Alkisah, di suatu tempat Rasulullah didatangi seorang lelaki kafir yang langsung menodongkan pedang kepada Nabi. Ia berkata : “ Sekarang, tidak ada siapapun di sini. Siapa yang akan menolongmu wahai Muhammad?”
Memang, di tengah padang pasir yang sepi itu, tiada seorangpun kecuali Nabi dan si penodong itu. Tak heran, jika rasa kesombongan yang tinggi merasuki diri si penodong. Dalam gambarannya, syiar Islam bisa segera ia padamkan seketika. Dan tanpa kesulitan, ia akan bisa memenggal kepala Nabi. Dan sebelum itu pastilah Muhammad merintih-rintih untuk minta hidup.
Namun, kagetlah ia. Tidak ada sedikitpun kata-kata merintih minta hidup. Dan tak tersirat sedikitpun guratan di wajah Muhammad. Beliau justru menjawab dengan tegas pertanyaanya disertai nada yang menggetarkan hatinya.
“Allah! Ya, Allah yang akan menolongku!!” kata Nabi.

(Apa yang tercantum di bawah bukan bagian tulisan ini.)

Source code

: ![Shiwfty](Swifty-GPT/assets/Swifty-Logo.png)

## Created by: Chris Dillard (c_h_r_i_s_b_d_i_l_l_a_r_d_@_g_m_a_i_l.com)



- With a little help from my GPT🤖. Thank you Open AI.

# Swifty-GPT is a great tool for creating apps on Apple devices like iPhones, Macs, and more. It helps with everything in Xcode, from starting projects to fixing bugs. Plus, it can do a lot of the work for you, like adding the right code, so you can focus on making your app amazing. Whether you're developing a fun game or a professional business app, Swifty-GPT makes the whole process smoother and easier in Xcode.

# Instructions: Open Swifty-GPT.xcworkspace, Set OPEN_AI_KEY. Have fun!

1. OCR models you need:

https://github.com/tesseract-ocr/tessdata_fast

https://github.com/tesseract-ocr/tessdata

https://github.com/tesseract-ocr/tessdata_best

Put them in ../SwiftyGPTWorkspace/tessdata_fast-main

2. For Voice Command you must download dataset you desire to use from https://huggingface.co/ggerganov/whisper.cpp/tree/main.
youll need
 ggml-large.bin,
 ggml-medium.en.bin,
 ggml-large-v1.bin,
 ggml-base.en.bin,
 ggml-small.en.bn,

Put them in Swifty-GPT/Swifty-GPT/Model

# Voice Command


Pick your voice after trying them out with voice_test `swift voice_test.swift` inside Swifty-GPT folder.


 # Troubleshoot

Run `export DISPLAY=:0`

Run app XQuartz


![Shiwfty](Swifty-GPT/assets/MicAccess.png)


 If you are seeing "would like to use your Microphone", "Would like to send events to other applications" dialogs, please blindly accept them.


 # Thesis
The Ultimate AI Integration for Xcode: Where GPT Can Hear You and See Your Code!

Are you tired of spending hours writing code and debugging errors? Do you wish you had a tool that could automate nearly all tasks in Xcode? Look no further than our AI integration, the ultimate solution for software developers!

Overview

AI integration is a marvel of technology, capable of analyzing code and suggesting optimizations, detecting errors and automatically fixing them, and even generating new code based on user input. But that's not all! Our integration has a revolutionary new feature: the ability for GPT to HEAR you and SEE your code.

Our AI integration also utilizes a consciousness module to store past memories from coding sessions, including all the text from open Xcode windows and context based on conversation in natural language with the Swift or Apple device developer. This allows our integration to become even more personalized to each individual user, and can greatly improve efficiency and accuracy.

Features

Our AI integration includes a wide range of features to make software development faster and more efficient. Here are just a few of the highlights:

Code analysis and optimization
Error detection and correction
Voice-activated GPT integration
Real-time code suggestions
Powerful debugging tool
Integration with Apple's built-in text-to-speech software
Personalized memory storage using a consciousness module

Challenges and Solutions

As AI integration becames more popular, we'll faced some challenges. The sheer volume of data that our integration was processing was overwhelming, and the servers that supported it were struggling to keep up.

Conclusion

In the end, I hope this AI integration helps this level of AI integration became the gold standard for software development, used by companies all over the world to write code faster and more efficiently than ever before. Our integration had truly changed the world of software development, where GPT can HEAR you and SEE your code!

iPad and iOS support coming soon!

Kata-kata itu keluar bak halilintar yang menyambar dan menyayat-nyayat dinding kesadaran si penodong. Ia tak menyangka bahwa dalam kondisi sangat kritis seperti itu Muhammad masih memiliki kekuatan yang menggetarkan. Saat dimana tak ada pengikutnya sama sekali, Nabi tak ragu akan keselamatan dirinya. Kenyataan itu membuat si penodong tercengah dan jatuhkan pedang yang dibawanya.